I remember one Opilio season I was sick for the whole first trip. I coughed so hard that I couldn't get to sleep despite my severe fatigue. We were only averaging about four or five hours of rest each day, so each time I lay down I was kind of panicked to fall asleep, I'd curse at myself, I'd grumble and fume, I guzzled packet after packet of Thera-Flu, I tried holding in my coughs, determined to use my will power to cure myself. None of it worked. I didn't sleep a wink for four straight days. Finally I just gave up. I went to the galley to do some extra prep work, cleaned up the floors and range tops. I sat in the mess area and read magazines and talked to whoever was dumb enough not to be in bed. Then on the fifth day, while I was sitting in the dark at the galley table, feverish and exhausted, sleep crept over me and I finally got some rest. When I woke up, sitting there in my sweat pants and nothing else, the Fish and Game observer, Sarah, was standing over me. Then the Chief appeared, and some of the other crew. It was time to gear up and begin again. I was bewildered and felt lost but managed somehow to follow the lead of the other guys and make my way into my gear and out on deck.
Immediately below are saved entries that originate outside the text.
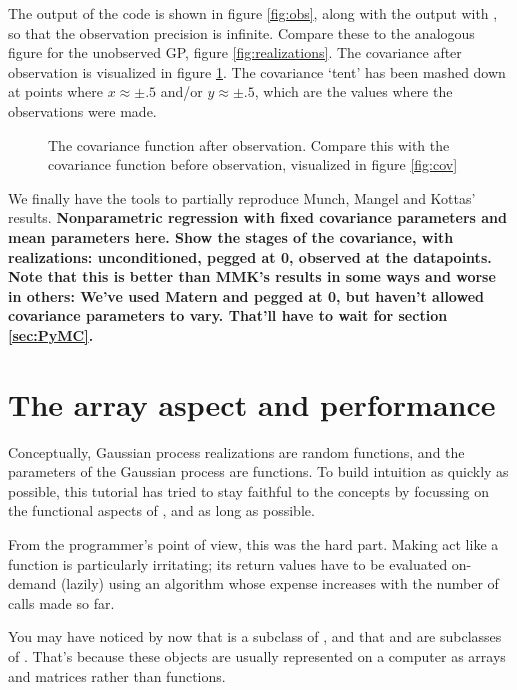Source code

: \documentclass{manual}
\begin{document}
The output of the code is shown in figure \ref{fig:obs}, along with the output with , so that the observation precision is infinite. Compare these to the analogous figure for the unobserved GP, figure \ref{fig:realizations}. The covariance after observation is visualized in figure \ref{fig:obscov}. The covariance `tent' has been mashed down at points where $x\approx \pm .5$ and/or $y\approx\pm .5$, which are the values where the observations were made.

\begin{figure}
	\centering
	\caption{The covariance function after observation. Compare this with the covariance function before observation, visualized in figure \ref{fig:cov} }
	\label{fig:obscov}
\end{figure}

We finally have the tools to partially reproduce Munch, Mangel and Kottas' results. \textbf{Nonparametric regression with fixed covariance parameters and mean parameters here. Show the stages of the covariance, with realizations: unconditioned, pegged at 0, observed at the datapoints. Note that this is better than MMK's results in some ways and worse in others: We've used Matern and pegged at 0, but haven't allowed covariance parameters to vary. That'll have to wait for section \ref{sec:PyMC}.}



\section{The array aspect and performance}\label{sec:array} 
Conceptually, Gaussian process realizations are random functions, and the parameters of the Gaussian process are functions. To build intuition as quickly as possible, this tutorial has tried to stay faithful to the concepts by focussing on the functional aspects of ,  and  as long as possible. 

From the programmer's point of view, this was the hard part. Making  act like a function is particularly irritating; its return values have to be evaluated on-demand (lazily) using an algorithm whose expense increases with the number of calls made so far.

You may have noticed by now that  is a subclass of , and that  and  are subclasses of . That's because these objects are usually represented on a computer as arrays and matrices rather than functions.
\end{document}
For the rest of the day I never heard the end of it. First the Chief would come up to me as I was running the hydros and insinuate something. Then later I'd see him and the deck boss giggling over by the sorting table. In the forepeak between strings they'd grill me about my relationship with the Observer. Were Sarah and I doing it? What was I doing half-naked in the mess with her? Had we violated the galley table? Did the carpet match the drapes? And didn't I know she was married?

Sarah wasn't half bad so I was kind of flattered by the idea. Even so, I tried strenuously to deny everything, explaining that I'd fallen asleep that way in a fever, but I really didn't have the energy to answer the range of accusations they'd flung at me. Besides they were having way too much fun with the idea to let me off that easy.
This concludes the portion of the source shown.